- [Your instructions]: From the records below, transcribe exactly the lines that begin at the line with "Transportation on vacation" and end at the line with "You will need", both included.

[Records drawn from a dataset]
•••
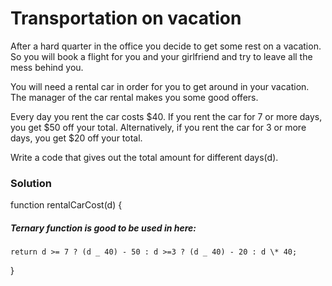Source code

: # Transportation on vacation

After a hard quarter in the office you decide to get some rest on a vacation. So you will book a flight for you and your girlfriend and try to leave all the mess behind you.

You will need a rental car in order for you to get around in your vacation. The manager of the car rental makes you some good offers.

Every day you rent the car costs $40. If you rent the car for 7 or more days, you get $50 off your total. Alternatively, if you rent the car for 3 or more days, you get \$20 off your total.

Write a code that gives out the total amount for different days(d).

### Solution

function rentalCarCost(d) {

##### Ternary function is good to be used in here:

    return d >= 7 ? (d _ 40) - 50 : d >=3 ? (d _ 40) - 20 : d \* 40;

}
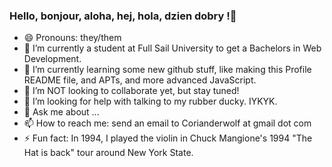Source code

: ### Hello, bonjour, aloha, hej, hola, dzien dobry !👋

- 😄 Pronouns: they/them 
- 🔭 I’m currently a student at Full Sail University to get a Bachelors in Web Development.
- 🌱 I’m currently learning some new github stuff, like making this Profile README file, and APTs, and more advanced JavaScript. 
- 👯 I’m NOT looking to collaborate yet, but stay tuned!
- 🤔 I’m looking for help with talking to my rubber ducky. IYKYK.
- 💬 Ask me about ...
- 📫 How to reach me: send an email to Corianderwolf at gmail dot com
- ⚡ Fun fact: In 1994, I played the violin in Chuck Mangione's 1994 "The Hat is back" tour around New York State.



<!--
**RainbeauxCoriander-FS/RainbeauxCoriander-FS** is a ✨ _special_ ✨ repository because its `README.md` (this file) appears on your GitHub profile.
Here are some ideas to get you started:
-->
•••
- [Result for this task]:
: # Transportation on vacation

After a hard quarter in the office you decide to get some rest on a vacation. So you will book a flight for you and your girlfriend and try to leave all the mess behind you.

You will need a rental car in order for you to get around in your vacation. The manager of the car rental makes you some good offers.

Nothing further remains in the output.